Azzie l’arrêta d’un geste de la main.

— Je ne doute pas un instant de l’excellente qualité de tout ce que vous avez écrit, mon cher Arétin, mais un texte déjà écrit ne conviendra pas. Voyez-vous, je désire m’impliquer dans cette nouvelle entreprise, qui reprendrait une idée qui m’est assez personnelle.

— Bien sûr, dit l’Arétin, qui avait l’habitude de ces gugusses qui veulent produire des chefs-d’œuvre, proposent l’idée mais laissent la triste tâche de l’écriture à d’autres. Et comme thème, vous avez une idée ?

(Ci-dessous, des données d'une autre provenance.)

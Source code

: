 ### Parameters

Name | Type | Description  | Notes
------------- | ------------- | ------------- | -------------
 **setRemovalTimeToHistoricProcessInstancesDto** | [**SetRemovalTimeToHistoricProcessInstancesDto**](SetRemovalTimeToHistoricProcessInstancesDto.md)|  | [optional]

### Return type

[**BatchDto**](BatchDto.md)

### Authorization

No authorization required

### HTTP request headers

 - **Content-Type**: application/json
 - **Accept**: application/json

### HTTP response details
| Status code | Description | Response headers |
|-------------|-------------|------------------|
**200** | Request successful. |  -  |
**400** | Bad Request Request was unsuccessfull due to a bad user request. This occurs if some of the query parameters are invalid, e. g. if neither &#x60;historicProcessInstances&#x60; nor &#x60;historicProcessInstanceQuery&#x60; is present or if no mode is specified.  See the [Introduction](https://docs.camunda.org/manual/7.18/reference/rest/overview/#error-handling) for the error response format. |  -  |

— J’aimerais que ma pièce insiste sur certaines vérités toutes simples, ces petits faits de l’existence que les hommes connaissent depuis toujours mais que nos dramaturges négligent trop souvent de considérer. Ces écrivains auxquels je fais référence, en suivant docilement Aristote, s’évertuent à prouver des banalités : que la conséquence du péché, c’est la mort, que les gloutons finissent dans le caniveau, que les lascifs sont appelés tôt ou tard à être déçus et que ceux qui aiment à la légère sont condamnés à ne jamais bien aimer.

— Il s’agit là des thèses morales habituellement proposées, dit l’Arétin. Désirez-vous les réfuter ?

— Exactement. Même si elles constituent l’essence de la sagesse populaire au quotidien, nous sommes quelques-uns à savoir que les choses ne se passent pas toujours de cette façon. Ma pièce prouverait le contraire de ce qui est en général affirmé par les grenouilles de bonnes œuvres qui passent leur temps à marmonner des prières. Dans ma pièce, les sept péchés capitaux seront décrits comme étant la vraie voie vers une existence digne d’être vécue, ou tout au moins comme n’étant pas des obstacles à cette vie. Pour faire court, mon cher Arétin, je désire produire une pièce immorale.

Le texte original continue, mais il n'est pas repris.